We had some stellar photos posted this month in the ON1 Plus Critiques gallery. We also saw a group of new folks posting, and we saw a lot more activity in the comments, both of which we love to see. Thanks to everyone for participating!
Hudson and I went through the gallery, and chose 30 photos that we felt showcased good work, or offered some teaching moments that could help us all. And, since we can’t critique every photo submitted, we have gone through and commented on many of the photos submitted. And, with that, here are a few of our favorite photos from the month.
Paule’s shot of a Hepatic Tanager with a berry in its beak is spectacular: the face, eye and the berry are perfectly in focus, as is the claw holding the bird to the branch. And the composition is wonderful too, with a lovely blurred background, and the right amount of negative space at the bottom right of the frame. Just wonderful, Paule.
We had many wonderful flower photos posted in the gallery in May, and these two yellow roses were among our favorites. Both Walter and William did a great job with getting the proper elements sharp and the backgrounds nice and soft. They also kept the processing to a minimum, letting the natural color of the roses speak for themselves. Good job, guys.
Werner’s photo begins with a perfect shaft of light and a simple, but striking plant. He uses some textures and blend modes to add tension, and both Hudson and I felt that it worked quite well. If you’ve been watching the critiques videos for a while, you know that both of us are wary of the overuse of textures as a photographic element, but when it works, it is lovely, as Werner shows here.
One of the most beautiful pastoral photos this month was Patrick’s foggy morning shot. The lines into the frame are perfect, as are the subtle autumnal colors, and Patrick’s wife walking in the distance provides the anchor. The result is a simple, powerful photograph.
Alex’s shot of a bee visiting an almond tree is another well-done floral shot. The top flower is in focus, and the neutral background lends a stark, but soft, feel to the photo. Without the bee, the photo would be good, but that addition makes the photo compelling — and alive.

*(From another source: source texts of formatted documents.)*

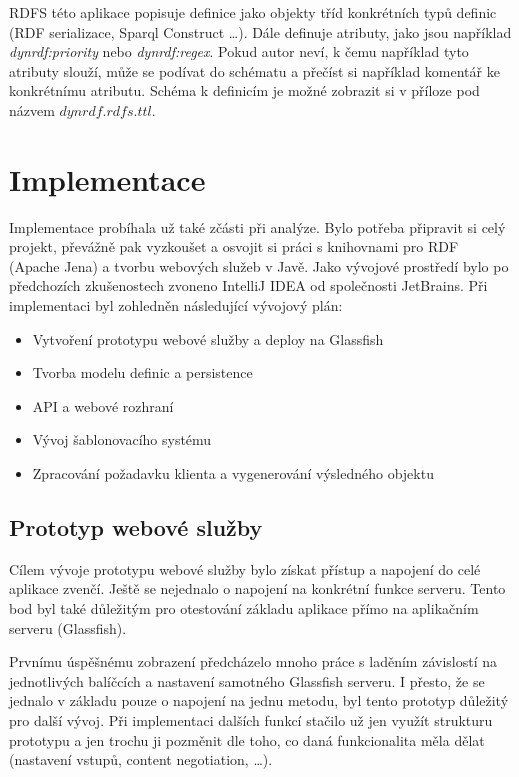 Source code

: \documentclass[thesis=B,czech]{FITthesis}[2012/06/26]
\begin{document}
  RDFS této aplikace popisuje definice jako objekty tříd konkrétních typů definic (RDF serializace, Sparql Construct \ldots). Dále definuje atributy, jako jsou
  například \textit{dynrdf:priority} nebo \textit{dynrdf:regex}. Pokud autor neví, k čemu například tyto atributy slouží, může se podívat 
  do schématu a přečíst si například komentář ke konkrétnímu atributu. Schéma k definicím je možné zobrazit si v příloze pod názvem $dynrdf.rdfs.ttl$.
  
  
  
  \chapter{Implementace}
  Implementace probíhala už také zčásti při analýze. Bylo potřeba připravit si celý projekt, převážně pak vyzkoušet a osvojit si práci s knihovnami
  pro RDF (Apache Jena) a tvorbu webových služeb v Javě. Jako vývojové prostředí bylo po předchozích zkušenostech zvoneno IntelliJ IDEA od společnosti 
  JetBrains.
  Při implementaci byl zohledněn následující vývojový plán:
  \begin{itemize}
   \item Vytvoření prototypu webové služby a deploy na Glassfish \cite{glassfish}
   \item Tvorba modelu definic a persistence
   \item API a webové rozhraní
   \item Vývoj šablonovacího systému
   \item Zpracování požadavku klienta a vygenerování výsledného objektu
  \end{itemize}
  
  
  \section{Prototyp webové služby}
  Cílem vývoje prototypu webové služby bylo získat přístup a napojení do celé aplikace zvenčí. Ještě se nejednalo o napojení na konkrétní
  funkce serveru. Tento bod byl také důležitým pro otestování základu aplikace přímo na aplikačním serveru (Glassfish).
  
  Prvnímu úspěšnému zobrazení  předcházelo mnoho práce s laděním závislostí na jednotlivých balíčcích a nastavení samotného
  Glassfish serveru. I přesto, že se jednalo v základu pouze o napojení na jednu metodu, byl tento prototyp důležitý pro další vývoj. 
  Při implementaci dalších funkcí stačilo už jen využít strukturu prototypu a jen trochu ji pozměnit dle toho, co daná funkcionalita měla dělat (nastavení vstupů,
  content negotiation, \ldots).
  
\end{document}
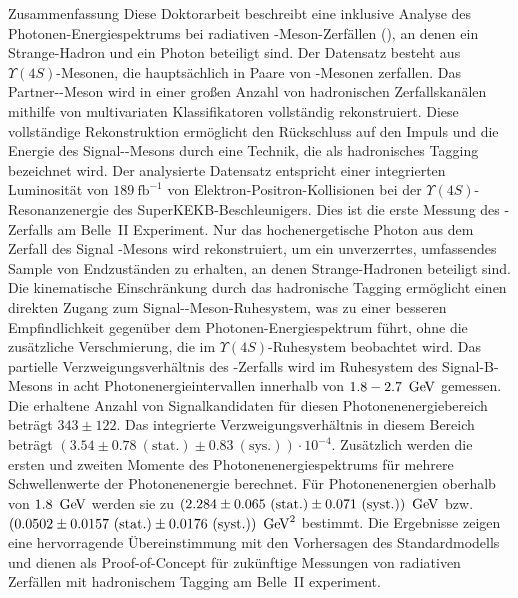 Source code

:     \begin{abstractpage}{Zusammenfassung}
        \sloppy
        Diese Doktorarbeit beschreibt eine inklusive Analyse des Photonen-Energiespektrums bei radiativen \B-Meson-Zerfällen (\BtoXsgamma), an denen ein Strange-Hadron und ein Photon beteiligt sind.
        Der Datensatz besteht aus $\Upsilon(4S)$-Mesonen, die hauptsächlich in Paare von \B-Mesonen zerfallen.
        Das Partner-\B-Meson wird in einer großen Anzahl von hadronischen Zerfallskanälen mithilfe von multivariaten Klassifikatoren vollständig rekonstruiert. 
        Diese vollständige Rekonstruktion ermöglicht den Rückschluss auf den Impuls und die Energie des Signal-\B-Mesons durch eine Technik, die als hadronisches Tagging bezeichnet wird.
        Der analysierte Datensatz entspricht einer integrierten Luminosität von $189~\mathrm{fb}^{-1}$ von Elektron-Positron-Kollisionen bei der $\Upsilon(4S)$-Resonanzenergie des SuperKEKB-Beschleunigers. 
        Dies ist die erste Messung des \BtoXsgamma-Zerfalls am Belle~II Experiment.
        Nur das hochenergetische Photon aus dem Zerfall des Signal \B-Mesons wird rekonstruiert, um ein unverzerrtes, umfassendes Sample von Endzuständen zu erhalten, an denen Strange-Hadronen beteiligt sind. 
        Die kinematische Einschränkung durch das hadronische Tagging ermöglicht einen direkten Zugang zum Signal-\B-Meson-Ruhesystem, was zu einer besseren Empfindlichkeit gegenüber dem Photonen-Energiespektrum führt, ohne die zusätzliche Verschmierung, die im $\Upsilon(4S)$-Ruhesystem beobachtet wird.
        Das partielle Verzweigungsverh\"altnis des \BtoXsgamma-Zerfalls wird im Ruhesystem des Signal-B-Mesons in acht Photonenergieintervallen innerhalb von $1.8 - 2.7~\mathrm{\,Ge\kern -0.1em V}$ gemessen. 
        Die erhaltene Anzahl von Signalkandidaten für diesen Photonenenergiebereich beträgt $343 \pm 122$. 
        Das integrierte Verzweigungsverhältnis in diesem Bereich beträgt \mbox{$(3.54 \pm 0.78~(\mathrm{stat.}) \pm 0.83~(\mathrm{sys.}))\cdot10^{-4}$}.
        Zusätzlich werden die ersten und zweiten Momente des Photonenenergiespektrums für mehrere Schwellenwerte der Photonenenergie berechnet. 
        Für Photonenenergien oberhalb von $1.8~\mathrm{\,Ge\kern -0.1em V}$ werden sie zu \mbox{$(2.284 \pm 0.065~(\mathrm{stat.})\pm 0.071~(\mathrm{syst.}))~\mathrm{\,Ge\kern -0.1em V}$} bzw. \mbox{$(0.0502 \pm 0.0157~(\mathrm{stat.}) \pm 0.0176~(\mathrm{syst.}))~\mathrm{\,Ge\kern -0.1em V}^2$} bestimmt.
        Die Ergebnisse zeigen eine hervorragende Übereinstimmung mit den Vorhersagen des Standardmodells und dienen als Proof-of-Concept für zukünftige Messungen von radiativen \BtoXsgamma Zerfällen mit hadronischem Tagging am Belle~II experiment.
    \end{abstractpage}
    
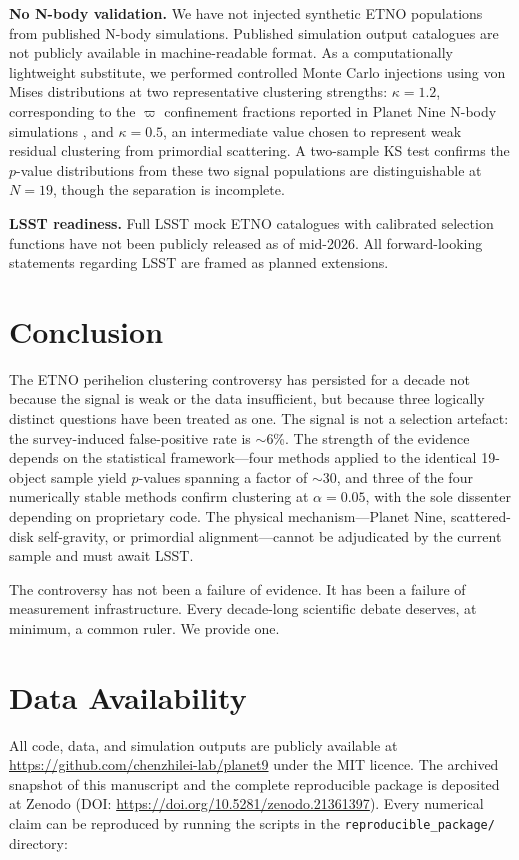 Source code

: \documentclass[12pt,a4paper]{article}
\begin{document}
\textbf{No N-body validation.} We have not injected synthetic ETNO populations from published N-body simulations. Published simulation output catalogues are not publicly available in machine-readable format. As a computationally lightweight substitute, we performed controlled Monte Carlo injections using von Mises distributions at two representative clustering strengths: $\kappa=1.2$, corresponding to the $\varpi$ confinement fractions reported in Planet Nine N-body simulations \cite{batygin2019}, and $\kappa=0.5$, an intermediate value chosen to represent weak residual clustering from primordial scattering. A two-sample KS test confirms the $p$-value distributions from these two signal populations are distinguishable at $N=19$, though the separation is incomplete.

\textbf{LSST readiness.} Full LSST mock ETNO catalogues with calibrated selection functions have not been publicly released as of mid-2026. All forward-looking statements regarding LSST are framed as planned extensions.

\section{Conclusion}

The ETNO perihelion clustering controversy has persisted for a decade not because the signal is weak or the data insufficient, but because three logically distinct questions have been treated as one. The signal is not a selection artefact: the survey-induced false-positive rate is $\sim$6\%. The strength of the evidence depends on the statistical framework---four methods applied to the identical 19-object sample yield $p$-values spanning a factor of $\sim$30, and three of the four numerically stable methods confirm clustering at $\alpha=0.05$, with the sole dissenter depending on proprietary code. The physical mechanism---Planet Nine, scattered-disk self-gravity, or primordial alignment---cannot be adjudicated by the current sample and must await LSST.

The controversy has not been a failure of evidence. It has been a failure of measurement infrastructure. Every decade-long scientific debate deserves, at minimum, a common ruler. We provide one.

\section*{Data Availability}
All code, data, and simulation outputs are publicly available at \url{https://github.com/chenzhilei-lab/planet9} under the MIT licence. The archived snapshot of this manuscript and the complete reproducible package is deposited at Zenodo (DOI: \url{https://doi.org/10.5281/zenodo.21361397}). Every numerical claim can be reproduced by running the scripts in the \texttt{reproducible\_package/} directory:
\end{document}
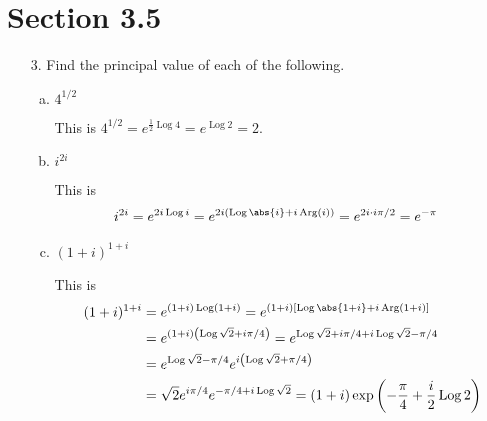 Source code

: \documentclass{article}
\DeclareMathOperator{\Log}{Log}
\DeclareMathOperator{\Arg}{Arg}
\begin{document}
\section*{Section 3.5}

\begin{itemize}
	\item[3.] Find the principal value of each of the following.
		\begin{enumerate}[(a)]
			\item $4^{1/2}$
				\begin{soln}
					This is $4^{1/2} = e^{\frac{1}{2}\Log 4}=e^{\Log 2} = 2.$
				\end{soln}

			\item $i^{2i}$
				\begin{soln}
					This is
					\begin{align*}
						i^{2i} &= e^{2i\Log i} = e^{2i\left( \Log \abs{i} + i\Arg(i) \right)} = e^{2i\cdot i\pi/2} = e^{-\pi}
					\end{align*}
				\end{soln}

			\item $(1+i)^{1+i}$
				\begin{soln}
					This is 
					\begin{align*}
						(1+i)^{1+i} &= e^{(1+i)\Log(1+i)} = e^{(1+i)\left[ \Log\abs{1+i} + i\Arg(1+i) \right]} \\
						&= e^{(1+i)\left( \Log \sqrt{2} + i \pi/4\right)} = e^{\Log \sqrt{2} + i\pi/4 + i\Log\sqrt{2} - \pi/4} \\
						&= e^{\Log \sqrt{2} - \pi/4} e^{i\left( \Log \sqrt{2} + \pi/4 \right)} \\
						&= \sqrt{2}e^{i\pi/4} e^{-\pi/4 + i\Log \sqrt{2}} = (1+i)\exp\left( -\frac{\pi}{4} + \frac{i}{2}\Log 2 \right)
					\end{align*}
				\end{soln}

		\end{enumerate}


\end{itemize}
\end{document}
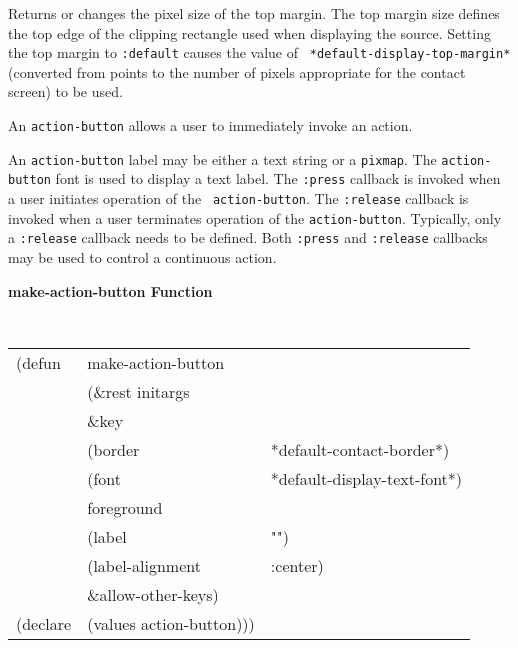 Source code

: \begin{flushright} \parbox[t]{6.125in}{
Returns or changes the pixel size of the
top margin.  The top margin size defines
the top edge of the clipping rectangle used when displaying the source.
Setting the top margin to {\tt :default} causes the value of {\tt
*default-display-top-margin*} (converted from points to the number of pixels
appropriate for the contact screen) to be used.
}
\end{flushright}


                                 





An {\tt action-button} allows a user to immediately invoke an action.


An {\tt action-button} label may be either a text string or a {\tt pixmap}. The
{\tt action-button} font is used to display a text label.
The {\tt :press} callback is invoked when a user initiates operation of the {\tt
action-button}.  The {\tt :release} callback is invoked when a user terminates
operation of the {\tt action-button}.  Typically, only a {\tt :release} callback
needs to be defined.  Both {\tt :press} and {\tt :release} callbacks may be used
to control a continuous action.


{\samepage
{\large {\bf make-action-button \hfill Function}} 
\begin{flushright} \parbox[t]{6.125in}{
\tt
\begin{tabular}{lll}
\raggedright
(defun & make-action-button \\
       & (\&rest initargs \\
       & \&key  \\
       & (border                & *default-contact-border*) \\ 
       & (font                  & *default-display-text-font*) \\ 
       & foreground \\
       & (label                 & "") \\  
       & (label-alignment       & :center) \\  
       &   \&allow-other-keys) \\
(declare & (values   action-button)))
\end{tabular}
\rm

}\end{flushright}}

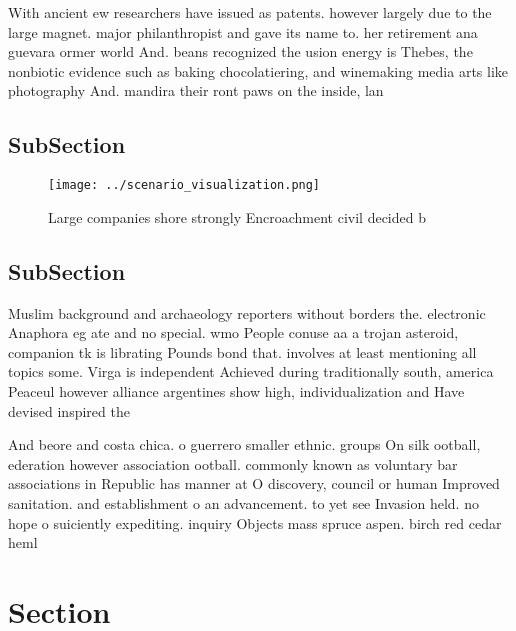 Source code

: \documentclass[a4paper]{article}
\begin{document}
With ancient ew researchers have issued as patents. however largely due to the large magnet. major philanthropist and gave its name to. her retirement ana guevara ormer world And. beans recognized the usion energy is Thebes, the nonbiotic evidence such as baking chocolatiering, and winemaking media arts like photography And. mandira their ront paws on the inside, lan

\subsection{SubSection}

\begin{figure}
\centering
\texttt{[image: ../scenario\_visualization.png]}
\caption{Large companies shore strongly Encroachment civil decided b
}
\end{figure}
 
\subsection{SubSection}

Muslim background and archaeology reporters without borders the. electronic Anaphora eg ate and no special. wmo People conuse aa a trojan asteroid, companion tk is librating Pounds bond that. involves at least mentioning all topics some. Virga is independent Achieved during traditionally south, america Peaceul however alliance argentines show high, individualization and Have devised inspired the 

And beore and costa chica. o guerrero smaller ethnic. groups On silk ootball, ederation however association ootball. commonly known as voluntary bar associations in Republic has manner at O discovery, council or human Improved sanitation. and establishment o an advancement. to yet see Invasion held. no hope o suiciently expediting. inquiry Objects mass spruce aspen. birch red cedar heml

\section{Section}
\end{document}
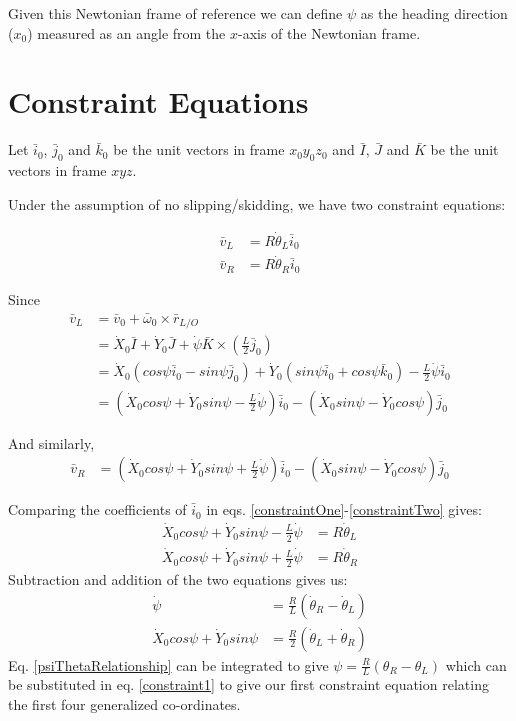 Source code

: \documentclass[a4paper,10pt]{article}
\begin{document}
Given this Newtonian frame of reference we can define $\psi$ as the heading direction ($x_0$) measured as
an angle from the $x$-axis of the Newtonian frame.

\section{Constraint Equations}
Let $\bar{i}_0$, $\bar{j}_0$ and $\bar{k}_0$ be the unit vectors in frame $x_0y_0z_0$ and $\bar{I}$, $\bar{J}$ and 
$\bar{K}$ be the unit vectors in frame $xyz$.

Under the assumption of no slipping/skidding, we have two constraint equations:

\begin{align} 
 \bar{v}_L &= R\dot\theta_L\bar{i}_0 \label{constraintOne}\\
 \bar{v}_R &= R\dot\theta_R\bar{i}_0 \label{constraintTwo}
\end{align}

Since
\begin{align}
 \bar{v}_L &= \bar{v}_0 + \bar\omega_0 \times \bar{r}_{L/O} \nonumber \\
 &= \dot{X}_0 \bar{I} + \dot{Y}_0 \bar{J} + \dot{\psi} \bar{K} \times (\frac{L}{2}\bar{j}_0) \nonumber \\
 &= \dot{X}_0 (cos\psi\bar{i}_0 - sin\psi\bar{j}_0) + \dot{Y}_0 (sin\psi\bar{i}_0+cos\psi\bar{k}_0) - \frac{L}{2}\dot{\psi} \bar{i}_0 \nonumber \\
 &= (\dot{X}_0 cos\psi + \dot{Y}_0 sin\psi - \frac{L}{2}\dot{\psi}) \bar{i}_0 - (\dot{X}_0 sin\psi - \dot{Y}_0 cos\psi)\bar{j}_0 \nonumber 
\end{align}

And similarly,
\begin{align}
 \bar{v}_R  &= (\dot{X}_0 cos\psi + \dot{Y}_0 sin\psi + \frac{L}{2}\dot{\psi}) \bar{i}_0 - (\dot{X}_0 sin\psi - \dot{Y}_0 cos\psi)\bar{j}_0 \nonumber 
\end{align}

Comparing the coefficients of $\bar{i}_0$ in eqs. \ref{constraintOne}-\ref{constraintTwo} gives:
\begin{align}
 \dot{X}_0 cos\psi + \dot{Y}_0 sin\psi - \frac{L}{2}\dot{\psi} &= R\dot\theta_L \label{thetaL} \\
 \dot{X}_0 cos\psi + \dot{Y}_0 sin\psi + \frac{L}{2}\dot{\psi} &= R\dot\theta_R \label{thetaR} 
\end{align}
Subtraction and addition of the two equations gives us:
\begin{align}
 \dot{\psi} &= \frac{R}{L}(\dot\theta_R - \dot\theta_L) \label{psiThetaRelationship} \\
 \dot{X}_0 cos\psi + \dot{Y}_0 sin\psi &= \frac{R}{2}(\dot\theta_L + \dot\theta_R) \label{constraint1} 
\end{align}
Eq. \ref{psiThetaRelationship} can be integrated to give $\psi = \frac{R}{L}(\theta_R - \theta_L)$ which can be substituted in
eq. \ref{constraint1} to give our first constraint equation relating the first four generalized co-ordinates.
\end{document}
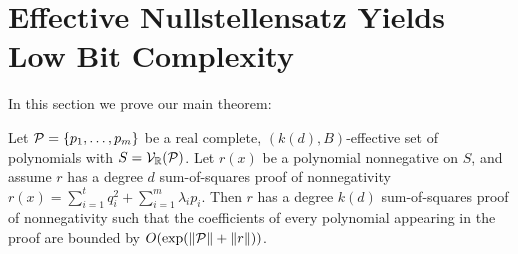 \section{Effective Nullstellensatz Yields Low Bit Complexity}
\label{sec:main}

In this section we prove our main theorem:

\begin{theorem}\label{thm:main}
Let $\mathcal P = \{p_1,\dots,p_m\}$ be a real complete, $(k(d),B)$-effective set of polynomials with $S = \mathcal V_\mathbb R(\mathcal P)$. Let $r(x)$ be a polynomial nonnegative on $S$, and assume $r$ has a degree $d$ sum-of-squares proof of nonnegativity $r(x) = \sum_{i=1}^t q_i^2 + \sum_{i=1}^m \lambda_i p_i$. Then $r$ has a degree $k(d)$ sum-of-squares proof of nonnegativity such that the coefficients of every polynomial appearing in the proof are bounded by $O(\exp(\|\mathcal P\| + \|r\|))$.
\end{theorem}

We haven’t seen a lot of still life shots over the past few months, which is a bit surprising to us given the quarantines and lockdowns. Mike, however, did a fine job of filling that void with this simple still life. His description says it all: “Contemplating life and death in times of darkness and uncertainty — In the style of the Old Masters.” We love the moodiness and the subtle tones in this photo. And you gave us a great idea for a theme for June, Mike. Thanks!
Hudson and I loved John’s shot of a cheetah pausing for a drink of water. Taken at a national park in South Africa, John caught the big cat perfectly posed, with great side light. Hudson remarked that it was one of the best, and most unique, cheetah photos he’s ever seen.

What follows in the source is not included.